How do you calculate the formal charge on atoms of an ion?

1 Answer
May 19, 2016

With care!

Explanation:

Most of the time it is fairly straightforward to assign the formal charge on molecule or a radical ion, by considering the formal charge of the individual atoms.

In the given example, we considered the neutral ammonia molecule, versus the ammonium cation, #NH_4^+#. Here I will consider the oxygen molecules, #O_2# versus the ozone, #O_3#, molecule.

Now both species are neutral gases, and our Lewis structures should reflect this, nevertheless, in the ozone molecule there is formal charge separation.
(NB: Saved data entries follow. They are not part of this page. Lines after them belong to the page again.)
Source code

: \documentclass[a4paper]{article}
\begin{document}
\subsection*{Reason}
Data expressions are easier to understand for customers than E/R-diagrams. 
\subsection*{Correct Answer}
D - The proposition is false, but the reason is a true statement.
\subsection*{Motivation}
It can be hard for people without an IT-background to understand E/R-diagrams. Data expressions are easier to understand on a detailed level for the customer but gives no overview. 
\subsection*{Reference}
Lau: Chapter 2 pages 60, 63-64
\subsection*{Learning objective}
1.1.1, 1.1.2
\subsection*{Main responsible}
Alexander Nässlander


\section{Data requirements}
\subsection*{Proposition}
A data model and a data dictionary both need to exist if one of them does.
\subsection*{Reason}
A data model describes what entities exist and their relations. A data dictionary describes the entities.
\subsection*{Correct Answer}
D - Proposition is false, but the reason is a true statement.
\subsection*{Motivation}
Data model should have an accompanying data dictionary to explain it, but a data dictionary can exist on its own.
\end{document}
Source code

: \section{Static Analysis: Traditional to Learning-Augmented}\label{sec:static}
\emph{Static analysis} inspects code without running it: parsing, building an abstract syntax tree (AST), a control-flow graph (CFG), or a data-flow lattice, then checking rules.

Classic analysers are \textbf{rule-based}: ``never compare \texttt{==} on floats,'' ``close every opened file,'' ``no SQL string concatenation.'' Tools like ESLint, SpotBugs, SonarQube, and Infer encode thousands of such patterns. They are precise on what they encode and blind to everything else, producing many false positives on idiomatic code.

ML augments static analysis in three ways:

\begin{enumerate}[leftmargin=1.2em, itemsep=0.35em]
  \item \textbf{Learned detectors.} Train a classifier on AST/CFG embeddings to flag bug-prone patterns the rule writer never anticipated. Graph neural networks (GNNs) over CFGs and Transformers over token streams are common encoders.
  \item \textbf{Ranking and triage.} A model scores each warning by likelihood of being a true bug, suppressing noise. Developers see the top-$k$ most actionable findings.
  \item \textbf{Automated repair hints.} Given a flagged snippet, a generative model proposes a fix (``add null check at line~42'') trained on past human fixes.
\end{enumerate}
For #O#, #Z=8#, there are #6# valence electrons; the other #2# electrons are inner core and do not participate in bonding. For the #O_2 " molecule"#, there are #12# valence electrons, i.e. #6# electron pairs to distribute over #2# #O# atoms, and a #O=O# molecule results.

Why is each oxygen atom neutral here? Each oxygen atom has #2# lone pairs of electrons, and shares the electrons involved in the double bond. Thus each #O# atom claims #4# electrons from the lone pairs (lone pairs devolve to the parent atom) plus it is conceived to share #1/2# the electrons that form each covalent bond. Thus each oxygen atom is associated with #2+4+1+1# electrons. These #8# electrons electrostatically balance the #8# positive charges in the #O# nucleus, and so each #O# is depicted as neutral.
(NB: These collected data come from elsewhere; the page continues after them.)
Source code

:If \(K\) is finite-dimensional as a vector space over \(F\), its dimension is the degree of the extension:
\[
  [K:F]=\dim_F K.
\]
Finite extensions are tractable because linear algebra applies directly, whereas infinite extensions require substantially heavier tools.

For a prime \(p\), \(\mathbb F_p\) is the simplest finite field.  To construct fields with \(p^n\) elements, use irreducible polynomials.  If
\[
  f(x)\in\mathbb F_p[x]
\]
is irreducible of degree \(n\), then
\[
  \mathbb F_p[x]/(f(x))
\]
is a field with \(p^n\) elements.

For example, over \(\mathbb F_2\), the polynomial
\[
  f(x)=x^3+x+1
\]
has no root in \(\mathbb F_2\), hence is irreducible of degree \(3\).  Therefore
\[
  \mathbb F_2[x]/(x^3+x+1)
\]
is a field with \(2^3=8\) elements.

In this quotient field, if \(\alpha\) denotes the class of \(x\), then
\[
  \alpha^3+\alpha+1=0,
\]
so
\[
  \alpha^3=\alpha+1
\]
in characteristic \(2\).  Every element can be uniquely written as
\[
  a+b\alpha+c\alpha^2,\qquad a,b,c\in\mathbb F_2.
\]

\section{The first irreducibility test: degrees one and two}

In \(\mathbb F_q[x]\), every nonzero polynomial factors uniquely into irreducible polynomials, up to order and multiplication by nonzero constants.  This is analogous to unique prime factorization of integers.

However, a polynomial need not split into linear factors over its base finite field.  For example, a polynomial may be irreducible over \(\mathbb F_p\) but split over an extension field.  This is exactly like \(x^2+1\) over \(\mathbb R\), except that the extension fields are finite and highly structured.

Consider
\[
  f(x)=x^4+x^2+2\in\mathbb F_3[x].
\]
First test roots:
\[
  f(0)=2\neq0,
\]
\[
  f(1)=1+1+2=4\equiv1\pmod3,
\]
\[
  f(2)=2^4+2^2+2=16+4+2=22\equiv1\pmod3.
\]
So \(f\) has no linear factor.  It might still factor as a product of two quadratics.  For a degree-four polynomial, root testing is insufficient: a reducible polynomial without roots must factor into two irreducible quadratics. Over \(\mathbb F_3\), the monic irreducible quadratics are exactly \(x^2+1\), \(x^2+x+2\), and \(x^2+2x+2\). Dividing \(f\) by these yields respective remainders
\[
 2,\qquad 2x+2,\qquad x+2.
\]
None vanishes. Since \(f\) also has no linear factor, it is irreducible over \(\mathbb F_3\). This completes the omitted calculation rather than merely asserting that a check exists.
Now contrast this with the neutral ozone molecule, #O_3#, with #18# valence electrons. The typical VESPER structure of ozone is as bent #O=O^(+)-O^-# molecule, with formal charge separation.
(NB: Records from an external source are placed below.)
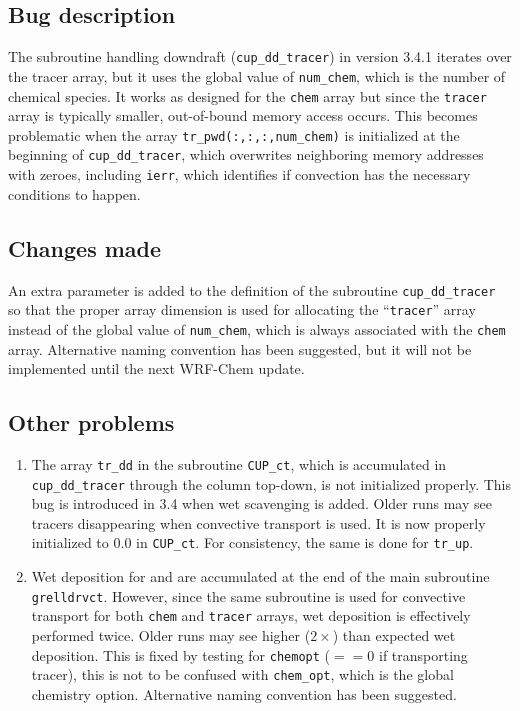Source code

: \subsection{Bug description}\label{a-ssec:bug/ctrans/bug}
	The subroutine handling downdraft (\texttt{cup\_dd\_tracer}) in version 3.4.1 iterates over the tracer array, but it uses the global value of \texttt{num\_chem}, which is the number of chemical species. It works as designed for the \texttt{chem} array but since the \texttt{tracer} array is typically smaller, out-of-bound memory access occurs. This becomes problematic when the array \texttt{tr\_pwd(:,:,:,num\_chem)} is initialized at the beginning of \texttt{cup\_dd\_tracer}, which overwrites neighboring memory addresses with zeroes, including \texttt{ierr}, which identifies if convection has the necessary conditions to happen.

\subsection{Changes made}\label{a-ssec:bug/ctrans/fix}
	An extra parameter is added to the definition of the subroutine \texttt{cup\_dd\_tracer} so that the proper array dimension is used for allocating the ``\texttt{tracer}'' array instead of the global value of \texttt{num\_chem}, which is always associated with the \texttt{chem} array. Alternative naming convention has been suggested, but it will not be implemented until the next WRF-Chem update.

\subsection{Other problems}\label{a-ssec:bug/ctrans/misc}
	\begin{enumerate}
		\item The array \texttt{tr\_dd} in the subroutine \texttt{CUP\_ct}, which is accumulated in \texttt{cup\_dd\_tracer} through the column top-down, is not initialized properly. This bug is introduced in 3.4 when wet scavenging is added. Older runs may see tracers disappearing when convective transport is used. It is now properly initialized to $0.0$ in \texttt{CUP\_ct}. For consistency, the same is done for \texttt{tr\_up}.
		\item Wet deposition for  and  are accumulated at the end of the main subroutine \texttt{grelldrvct}. However, since the same subroutine is used for convective transport for both \texttt{chem} and \texttt{tracer} arrays, wet deposition is effectively performed twice. Older runs may see higher ($2\times$) than expected wet deposition. This is fixed by testing for \texttt{chemopt} ($==0$ if transporting tracer), this is not to be confused with \texttt{chem\_opt}, which is the global chemistry option. Alternative naming convention has been suggested.
	\end{enumerate}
Going from right to left in the #O=O^(+)-O^-# structure, there are #8#, #7#, and #9# electrons on each individual oxygen atom, and the resultant charges are #0,+1, -1# as required. Do you see the formalism?

If you re happy with this, try formal charge assignment with the neutral sulfuric acid molecule. We can represent this as either #(HO-)_2S(=O)_2# or better, #(HO-)_2S^(2+)(-O^-)_2#. How?